Irish journalists used not to be too concerned about religious sensibilities. Their main pre-occupation was to stay clear of expensive libel cases. They were expected to distinguish between fair comment and defamation of character although the distinction would occasionally be decided in the Four Courts.

Respect

Blasphemy is still a crime under Irish law, but there are doubts if it will ever be enforced. There was an understanding among media that all religions would be treated with respect. This is not always the case at present in the wake of the clerical sex abuse scandals.

Restrictions now exist in Ireland and other European countries on publication of what can be judged as incentives to hatred on the grounds of race, religion or sexual orientation. Yet in the US, often seen as a democratic model, Supreme Court judgements have protected what is called “hate speech” under the First Amendment.

So free speech in one country is a crime in another even in the western secular world. In Islamic countries under Sharia law, no likeness, let alone cartoons, of Mohammed will be tolerated. Western religious art is of course full of depictions of divine figures. Hence it is impossible to lay down clear rules about media treatment of the sacred while taking into account religious and cultural differences and their historical evolution.

Freedom of expression, once a blithe assumption of liberal democracies, has now become a more muddied concept which can lead to loss of life as well as liberty for journalists and writers.

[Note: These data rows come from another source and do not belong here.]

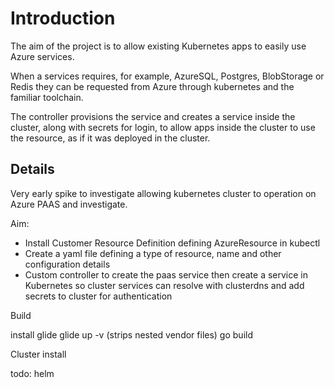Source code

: Introduction
===========

The aim of the project is to allow existing Kubernetes apps to easily use Azure services.

When a services requires, for example, AzureSQL, Postgres, BlobStorage or Redis they can be requested from Azure through kubernetes and the familiar toolchain.

The controller provisions the service and creates a service inside the cluster, along with secrets for login,
to allow apps inside the cluster to use the resource, as if it was deployed in the cluster.

Details
--------

Very early spike to investigate allowing kubernetes cluster to operation on Azure PAAS and investigate.

Aim:
- Install Customer Resource Definition defining AzureResource in kubectl 
- Create a yaml file defining a type of resource, name and other configuration details
- Custom controller to create the paas service then create a service in Kubernetes so cluster services can resolve with clusterdns and add secrets to cluster for authentication

Build

install glide
glide up -v (strips nested vendor files)
go build

Cluster install

todo: helm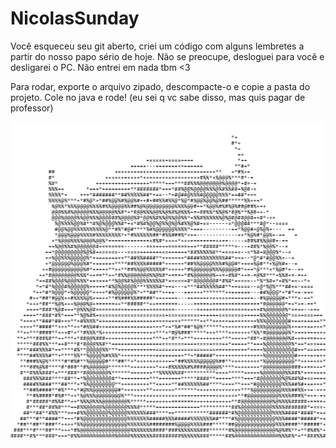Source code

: # NicolasSunday
Você esqueceu seu git aberto, criei um código com alguns lembretes a partir do nosso papo sério de hoje. Não se preocupe, desloguei para você e desligarei o PC. Não entrei em nada tbm &lt;3 

Para rodar, exporte o arquivo zipado, descompacte-o e copie a pasta do projeto. Cole no java e rode! (eu sei q vc sabe disso, mas quis pagar de professor)

<img src="/img/ascii-art.png">

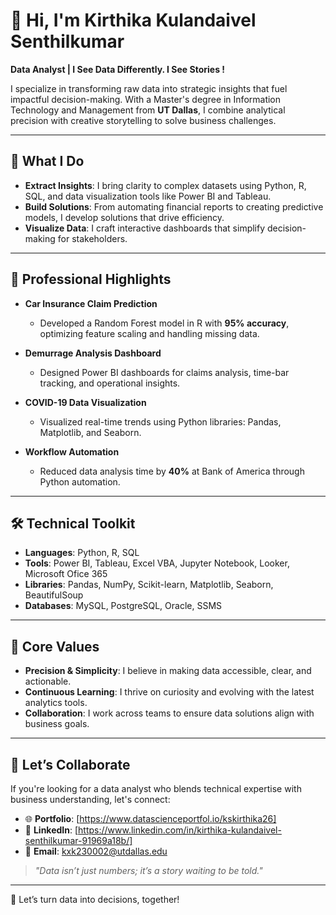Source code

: # 👋 Hi, I'm Kirthika Kulandaivel Senthilkumar  

**Data Analyst | I See Data Differently. I See Stories !**  

I specialize in transforming raw data into strategic insights that fuel impactful decision-making. With a Master's degree in Information Technology and Management from **UT Dallas**, I combine analytical precision with creative storytelling to solve business challenges.  

---

## 🚀 **What I Do**
- **Extract Insights**: I bring clarity to complex datasets using Python, R, SQL, and data visualization tools like Power BI and Tableau.  
- **Build Solutions**: From automating financial reports to creating predictive models, I develop solutions that drive efficiency.  
- **Visualize Data**: I craft interactive dashboards that simplify decision-making for stakeholders.  

---

## 💼 **Professional Highlights**
- **Car Insurance Claim Prediction**  
   - Developed a Random Forest model in R with **95% accuracy**, optimizing feature scaling and handling missing data.  

- **Demurrage Analysis Dashboard**  
   - Designed Power BI dashboards for claims analysis, time-bar tracking, and operational insights.  

- **COVID-19 Data Visualization**  
   - Visualized real-time trends using Python libraries: Pandas, Matplotlib, and Seaborn.

- **Workflow Automation**  
   - Reduced data analysis time by **40%** at Bank of America through Python automation.

---

## 🛠️ **Technical Toolkit**
- **Languages**: Python, R, SQL  
- **Tools**: Power BI, Tableau, Excel VBA, Jupyter Notebook, Looker, Microsoft Ofice 365
- **Libraries**: Pandas, NumPy, Scikit-learn, Matplotlib, Seaborn, BeautifulSoup
- **Databases**: MySQL, PostgreSQL, Oracle, SSMS

---

## 🌟 **Core Values**
- **Precision & Simplicity**: I believe in making data accessible, clear, and actionable.  
- **Continuous Learning**: I thrive on curiosity and evolving with the latest analytics tools. 
- **Collaboration**: I work across teams to ensure data solutions align with business goals.  

---

## 🎯 **Let’s Collaborate**
If you're looking for a data analyst who blends technical expertise with business understanding, let's connect:  

- 🌐 **Portfolio**: [https://www.datascienceportfol.io/kskirthika26]
- 💼 **LinkedIn**: [https://www.linkedin.com/in/kirthika-kulandaivel-senthilkumar-91969a18b/]
- 📧 **Email**: kxk230002@utdallas.edu  

> *"Data isn’t just numbers; it’s a story waiting to be told."*  

---

🚀 Let’s turn data into decisions, together!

Even universities, often seen as bastions of academic freedom, are, as pointed out in the editorial in this issue of Studies, “pursuing a ‘No Platform’ policy towards speakers whose views they do not, for one reason or another, wish to hear”. The university campus should be a “safe space”, free from emotional harm or potential offence, is the thinking.

In Ireland also, the editorial points out, many “feel that media coverage of important questions of public social policy, particularly such so-called ‘neuralgic’ questions as same-sex marriage and abortion (but there are others), tends to be one-sided to the point of effectively ‘no-platforming’ the ‘wrong’ side easily disparaged – and therefore dismissed – as ‘the religious right’ or the like”.

This is a fair point, but if but if you are editor of a newspaper which editorially favours one side, as is its right, are you obliged to give the same space to opinions from both sides? Muslims claim a right not to be offended by cartoons of the Prophet. Can Christians claim a similar right regarding their own beliefs?

Sacrilege

The more one delves into the ‘freedom of speech’ issue, the more muddied it can become. What is free speech for me is sacrilege for you.

Even within the Catholic Church there are divergences on where free speech ends and unapproved dissent begins, as Fr Gerry O’Hanlon SJ points out in a well-researched article. He quotes from the 1971 Vatican Instruction, Communio et Progressio, that for public opinion to emerge in a proper manner “it is absolutely essential that there be freedom to express ideas and attitudes”.

Not always for theologians, however. And if you accept a party political whip in Dáil Éireann, that means so much less freedom of speech.

Whatever else it is, freedom of speech is not an absolute.